- _Aim of the task_
Retype the data below exactly, skipping pictures.

Dataset Start Marker

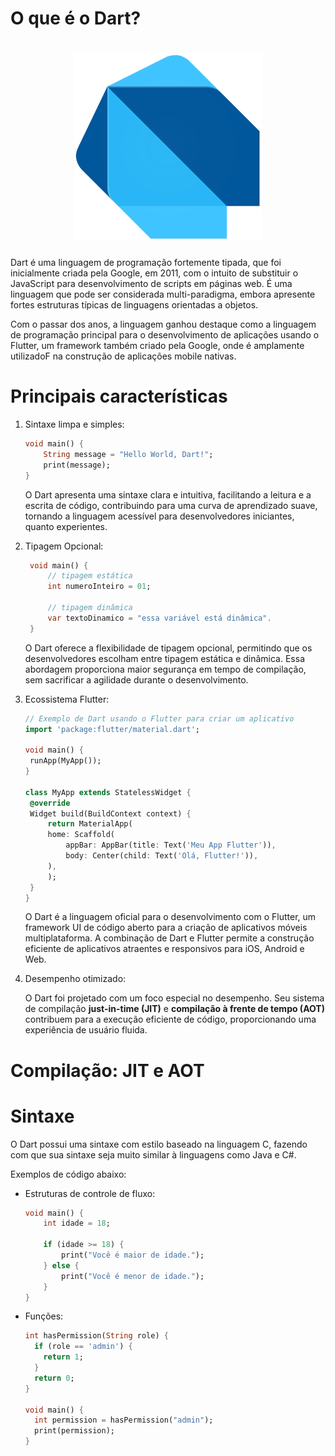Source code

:# O que é o Dart?

<div align="center">
  <h1 align="center"><img src="./assets/dart-logo.png" alt="Imagem da linguagem" width="300"></h1>
</div>

Dart é uma linguagem de programação fortemente tipada, que foi inicialmente criada pela Google, em 2011, com o intuito de substituir o JavaScript para desenvolvimento de scripts em páginas web.
É uma linguagem que pode ser considerada multi-paradigma, embora apresente fortes estruturas típicas de linguagens orientadas a objetos.

Com o passar dos anos, a linguagem ganhou destaque como a linguagem de programação principal para o desenvolvimento de aplicações usando o Flutter, um framework também criado pela Google, onde é amplamente utilizadoF na construção de aplicações mobile nativas.

# Principais características

1. Sintaxe limpa e simples:

   ```dart
   void main() {
       String message = "Hello World, Dart!";
       print(message);
   }
   ```

   O Dart apresenta uma sintaxe clara e intuitiva, facilitando a leitura e a escrita de código, contribuindo para uma curva de aprendizado suave, tornando a linguagem acessível para desenvolvedores iniciantes, quanto experientes.

2. Tipagem Opcional:

   ```dart
    void main() {
        // tipagem estática
        int numeroInteiro = 01;

        // tipagem dinâmica
        var textoDinamico = "essa variável está dinâmica".
    }
   ```

   O Dart oferece a flexibilidade de tipagem opcional, permitindo que os desenvolvedores escolham entre tipagem estática e dinâmica. Essa abordagem proporciona maior segurança em tempo de compilação, sem sacrificar a agilidade durante o desenvolvimento.

3. Ecossistema Flutter:

   ```dart
   // Exemplo de Dart usando o Flutter para criar um aplicativo
   import 'package:flutter/material.dart';

   void main() {
    runApp(MyApp());
   }

   class MyApp extends StatelessWidget {
    @override
    Widget build(BuildContext context) {
        return MaterialApp(
        home: Scaffold(
            appBar: AppBar(title: Text('Meu App Flutter')),
            body: Center(child: Text('Olá, Flutter!')),
        ),
        );
    }
   }
   ```

   O Dart é a linguagem oficial para o desenvolvimento com o Flutter, um framework UI de código aberto para a criação de aplicativos móveis multiplataforma. A combinação de Dart e Flutter permite a construção eficiente de aplicativos atraentes e responsivos para iOS, Android e Web.

4. Desempenho otimizado:

   O Dart foi projetado com um foco especial no desempenho. Seu sistema de compilação **just-in-time (JIT)** e **compilação à frente de tempo (AOT)** contribuem para a execução eficiente de código, proporcionando uma experiência de usuário fluida.

# Compilação: JIT e AOT

# Sintaxe

O Dart possui uma sintaxe com estilo baseado na linguagem C, fazendo com que sua sintaxe seja muito similar à linguagens como Java e C#.

Exemplos de código abaixo:

- Estruturas de controle de fluxo:

  ```dart
  void main() {
      int idade = 18;

      if (idade >= 18) {
          print("Você é maior de idade.");
      } else {
          print("Você é menor de idade.");
      }
  }
  ```

- Funções:

  ```dart
  int hasPermission(String role) {
    if (role == 'admin') {
      return 1;
    }
    return 0;
  }

  void main() {
    int permission = hasPermission("admin");
    print(permission);
  }
  ```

Dataset End Marker

- _Answer for this exercise_
Source code

:# O que é o Dart?

<div align="center">
  <h1 align="center"><img src="./assets/dart-logo.png" alt="Imagem da linguagem" width="300"></h1>
</div>

Dart é uma linguagem de programação fortemente tipada, que foi inicialmente criada pela Google, em 2011, com o intuito de substituir o JavaScript para desenvolvimento de scripts em páginas web.
É uma linguagem que pode ser considerada multi-paradigma, embora apresente fortes estruturas típicas de linguagens orientadas a objetos.

Com o passar dos anos, a linguagem ganhou destaque como a linguagem de programação principal para o desenvolvimento de aplicações usando o Flutter, um framework também criado pela Google, onde é amplamente utilizadoF na construção de aplicações mobile nativas.

# Principais características

1. Sintaxe limpa e simples:

   ```dart
   void main() {
       String message = "Hello World, Dart!";
       print(message);
   }
   ```

   O Dart apresenta uma sintaxe clara e intuitiva, facilitando a leitura e a escrita de código, contribuindo para uma curva de aprendizado suave, tornando a linguagem acessível para desenvolvedores iniciantes, quanto experientes.

2. Tipagem Opcional:

   ```dart
    void main() {
        // tipagem estática
        int numeroInteiro = 01;

        // tipagem dinâmica
        var textoDinamico = "essa variável está dinâmica".
    }
   ```

   O Dart oferece a flexibilidade de tipagem opcional, permitindo que os desenvolvedores escolham entre tipagem estática e dinâmica. Essa abordagem proporciona maior segurança em tempo de compilação, sem sacrificar a agilidade durante o desenvolvimento.

3. Ecossistema Flutter:

   ```dart
   // Exemplo de Dart usando o Flutter para criar um aplicativo
   import 'package:flutter/material.dart';

   void main() {
    runApp(MyApp());
   }

   class MyApp extends StatelessWidget {
    @override
    Widget build(BuildContext context) {
        return MaterialApp(
        home: Scaffold(
            appBar: AppBar(title: Text('Meu App Flutter')),
            body: Center(child: Text('Olá, Flutter!')),
        ),
        );
    }
   }
   ```

   O Dart é a linguagem oficial para o desenvolvimento com o Flutter, um framework UI de código aberto para a criação de aplicativos móveis multiplataforma. A combinação de Dart e Flutter permite a construção eficiente de aplicativos atraentes e responsivos para iOS, Android e Web.

4. Desempenho otimizado:

   O Dart foi projetado com um foco especial no desempenho. Seu sistema de compilação **just-in-time (JIT)** e **compilação à frente de tempo (AOT)** contribuem para a execução eficiente de código, proporcionando uma experiência de usuário fluida.

# Compilação: JIT e AOT

# Sintaxe

O Dart possui uma sintaxe com estilo baseado na linguagem C, fazendo com que sua sintaxe seja muito similar à linguagens como Java e C#.

Exemplos de código abaixo:

- Estruturas de controle de fluxo:

  ```dart
  void main() {
      int idade = 18;

      if (idade >= 18) {
          print("Você é maior de idade.");
      } else {
          print("Você é menor de idade.");
      }
  }
  ```

- Funções:

  ```dart
  int hasPermission(String role) {
    if (role == 'admin') {
      return 1;
    }
    return 0;
  }

  void main() {
    int permission = hasPermission("admin");
    print(permission);
  }
  ```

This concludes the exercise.